Leadership skills in high demand

Wednesday 16 March 2016

New research has shown that leadership and management skills are in high demand for small businesses.

The report from the Federation of Small Businesses (FSB) found that training in these areas could help firms of this size become more productive and even encourage growth.

This suggests that self-employed professionals with these skills will have the best chance of success when going limited or even starting up growing their brand into a small business. Many people who decide to leave a corporate job and work for themselves have strong management and leadership qualities as these are necessary to successfully run your own company.

FSB's research also indicated that consultants with strong skills in management and leadership could profit from this shortfall in small businesses as they found that specific training in these areas were often lacking for companies of this size.

It found that three-fifths of of small business owners update their business knowledge and skills at least once a year, but one in four had never had any management training at all.

Mike Cherry, FSB policy director, said the 5.4 million small businesses in the UK have some of the most dynamic and creative business leaders in the world but the research suggests that more investment in management skills could help them to grow and realise their ambitions.

The research revealed that many small businesses often overlook their own staff when it comes to training them in management skills, with less than a fifth (19 per cent) doing so.

It also identified a number of problems that can prevent smaller companies from upskilling their employees.

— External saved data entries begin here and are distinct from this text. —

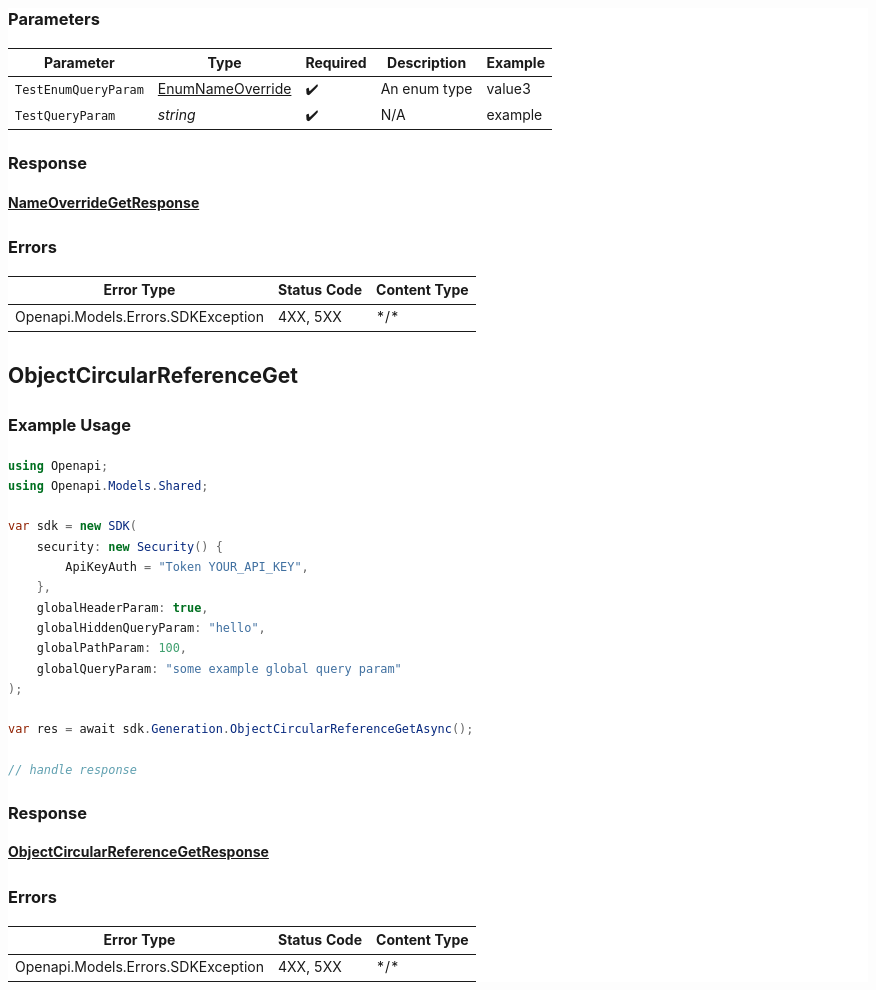 ### Parameters

| Parameter                                                       | Type                                                            | Required                                                        | Description                                                     | Example                                                         |
| --------------------------------------------------------------- | --------------------------------------------------------------- | --------------------------------------------------------------- | --------------------------------------------------------------- | --------------------------------------------------------------- |
| `TestEnumQueryParam`                                            | [EnumNameOverride](../../Models/Operations/EnumNameOverride.md) | :heavy_check_mark:                                              | An enum type                                                    | value3                                                          |
| `TestQueryParam`                                                | *string*                                                        | :heavy_check_mark:                                              | N/A                                                             | example                                                         |

### Response

**[NameOverrideGetResponse](../../Models/Operations/NameOverrideGetResponse.md)**

### Errors

| Error Type                         | Status Code                        | Content Type                       |
| ---------------------------------- | ---------------------------------- | ---------------------------------- |
| Openapi.Models.Errors.SDKException | 4XX, 5XX                           | \*/\*                              |

## ObjectCircularReferenceGet

### Example Usage

```csharp
using Openapi;
using Openapi.Models.Shared;

var sdk = new SDK(
    security: new Security() {
        ApiKeyAuth = "Token YOUR_API_KEY",
    },
    globalHeaderParam: true,
    globalHiddenQueryParam: "hello",
    globalPathParam: 100,
    globalQueryParam: "some example global query param"
);

var res = await sdk.Generation.ObjectCircularReferenceGetAsync();

// handle response
```

### Response

**[ObjectCircularReferenceGetResponse](../../Models/Operations/ObjectCircularReferenceGetResponse.md)**

### Errors

| Error Type                         | Status Code                        | Content Type                       |
| ---------------------------------- | ---------------------------------- | ---------------------------------- |
| Openapi.Models.Errors.SDKException | 4XX, 5XX                           | \*/\*                              |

Budget was a significant factor, with nearly half (43 per cent) of firms citing this as an issue. However, consultants can be a cost-effective solution for smaller businesses.

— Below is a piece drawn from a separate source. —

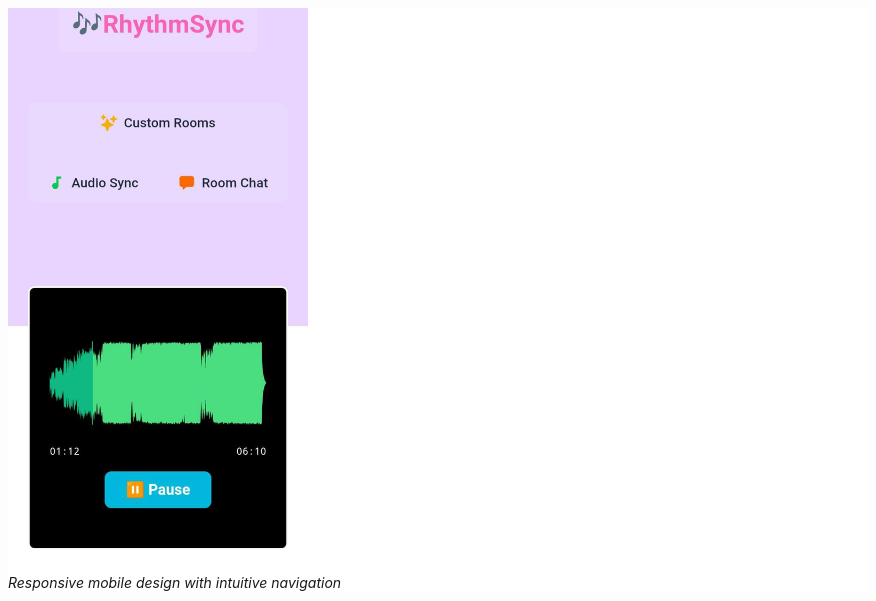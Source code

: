   <img src="screenshots/mobile_view_ss.jpg" alt="Mobile View" width="300"/>
  <p><em>Responsive mobile design with intuitive navigation</em></p>
</div>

Other problems included availability of relevant training, with more than a third (34 per cent) listing this as an issue.

Mr Cherry concluded: "The UK is well known as being a great place to start a business, but we need to get better at helping small firms reach the next level. A key aspect of this is making sure the right management and leadership capabilities are in place, and that these grow in line with the business."

However, he said there needs to be better support for small businesses that want to improve their capabilities in management and leadership. Getting this right will enable the UK to nurture more world-beating businesses and boost productivity in the wider economy, Mr Cherry added.